Coping Skills Helped
But after the very first session, where the mother and daughter learned some “coping skills,” Kayla told her mom that she had a good night’s sleep for the first time in weeks. Nonetheless, it was not easy to convince her daughter to attend a drop-in session.
“But I explained to her that if she had a broken leg, she would need to get it fixed. And it is the same with a broken heart,” Ms Terry said. “So Kayla said she would give me five minutes. Of course we stayed longer, and then she asked to go back.”
Ms Terry said she did not know what to do at first when the behavior changes began, but thanks to a robust supply of supportive literature available at the center, and all the great resources for children and parents, her family is back on the right track.
“As a parent, I learned to ask the right questions, and to learn how to handle these behavior situations when they come up,” she said. “Now I’m working on getting others to go — now that some of our friends are seeing how well Kayla is doing.”
When she first contacted The Bee hoping to promote the Reed drop-in center, Ms Terry was asked if she wanted to provide her observations anonymously. But she said No.

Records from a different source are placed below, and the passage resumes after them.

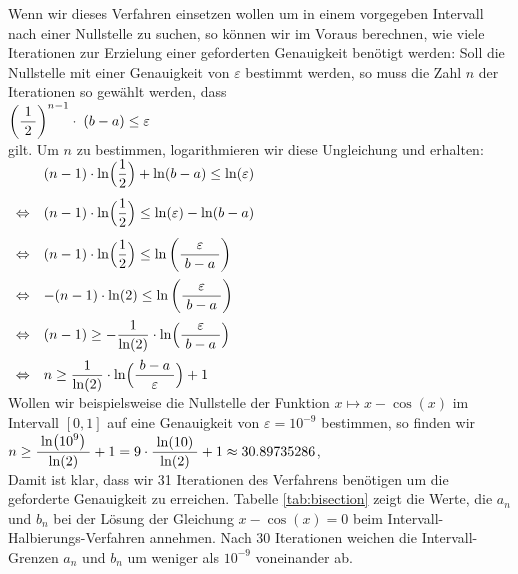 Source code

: Wenn wir dieses Verfahren einsetzen
wollen um in einem vorgegeben Intervall nach einer Nullstelle zu suchen, so k\"onnen wir im
Voraus berechnen, wie viele Iterationen zur Erzielung einer geforderten Genauigkeit
ben\"otigt werden:  Soll die Nullstelle mit einer Genauigkeit von $\varepsilon$ bestimmt
werden, so muss die Zahl $n$ der Iterationen so gew\"ahlt werden, dass 
\\[0.2cm]
\hspace*{1.3cm}
$\left(\displaystyle\frac{\;\displaystyle1\;}{\;\displaystyle2\;}\right)^{n-1} \cdot \;(b - a) \leq \varepsilon$
\\[0.2cm]
gilt.  Um $n$ zu bestimmen, logarithmieren wir diese Ungleichung und erhalten:
\\[0.2cm]
\hspace*{1.3cm}
$
\begin{array}[t]{ll} 
                &\displaystyle (n-1) \cdot \ln\Bigl(\frac{1}{2}\Bigr) + \ln(b - a) \leq \ln(\varepsilon) \\[0.4cm]
\Leftrightarrow &\displaystyle (n-1) \cdot \ln\Bigl(\frac{1}{2}\Bigr) \leq \ln(\varepsilon) - \ln(b - a) \\[0.4cm]
\Leftrightarrow &\displaystyle (n-1) \cdot \ln\Bigl(\frac{1}{2}\Bigr) \leq \ln\left(\displaystyle\frac{\;\displaystyle\varepsilon\;}{\;\displaystyle b - a\;}\right) \\[0.4cm]
\Leftrightarrow &\displaystyle - (n-1) \cdot \ln(2) \leq \ln\left(\displaystyle\frac{\;\displaystyle\varepsilon\;}{\;\displaystyle b - a\;}\right) \\[0.4cm]
\Leftrightarrow &\displaystyle (n-1) \geq - \frac{1}{\ln(2)} \cdot \ln\Bigl(\displaystyle\frac{\;\displaystyle\varepsilon\;}{\;\displaystyle b - a\;}\Bigr) \\[0.4cm]
\Leftrightarrow &\displaystyle n \geq \frac{1}{\ln(2)} \cdot \ln\Bigl(\displaystyle\frac{\;\displaystyle b - a\;}{\;\displaystyle\varepsilon\;}\Bigr) + 1
\end{array}
$
\\[0.4cm]
Wollen wir beispielsweise die Nullstelle der Funktion $x \mapsto x - \cos(x)$ im Intervall
$[0,1]$ auf eine Genauigkeit von $\varepsilon = 10^{-9}$ bestimmen, so finden wir
\\[0.2cm]
\hspace*{1.3cm}
$n \geq \displaystyle\frac{\;\displaystyle\ln\bigl(10^{9}\bigr)\;}{\;\displaystyle\ln(2)\;} + 1 = 9 \cdot \displaystyle\frac{\;\displaystyle\ln(10)\;}{\;\displaystyle\ln(2)\;} + 1 \approx 30.89735286$,
\\[0.2cm]
Damit ist klar, dass wir 31 Iterationen des Verfahrens ben\"otigen um die geforderte
Genauigkeit zu erreichen.  Tabelle \ref{tab:bisection} zeigt die Werte, die $a_n$ und
$b_n$ bei der L\"osung der Gleichung $x - \cos(x) = 0$ beim Intervall-Halbierungs-Verfahren
annehmen. Nach 30 Iterationen weichen die Intervall-Grenzen $a_n$ und $b_n$ um weniger als
$10^{-9}$ voneinander ab.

“I want to put our names to this so others won’t feel stigmatized,” she said. “Parents and loved ones need to begin addressing any issues they are having now, so it doesn’t come back to make them suffer worse later on.
“I saw the light going out in this child,” she said of her daughter. “And I didn’t want her facing a future with any more challenges than she will already have to handle. I don’t want her seeking refuge in unhealthy behaviors, relationships or substance abuse.”
Mr Beck said if more people begin visiting the center, he can add more days and extended hours immediately, because he still has so many capable clinicians just waiting to come to Newtown and help. He is also looking at expanding collateral services to offer things like healing yoga or tai chi, all at no cost.
“We just need enough people to do it,” Mr Beck said. “The last thing I want to see is this center closing, and forcing people who need assistance to travel to Danbury for services.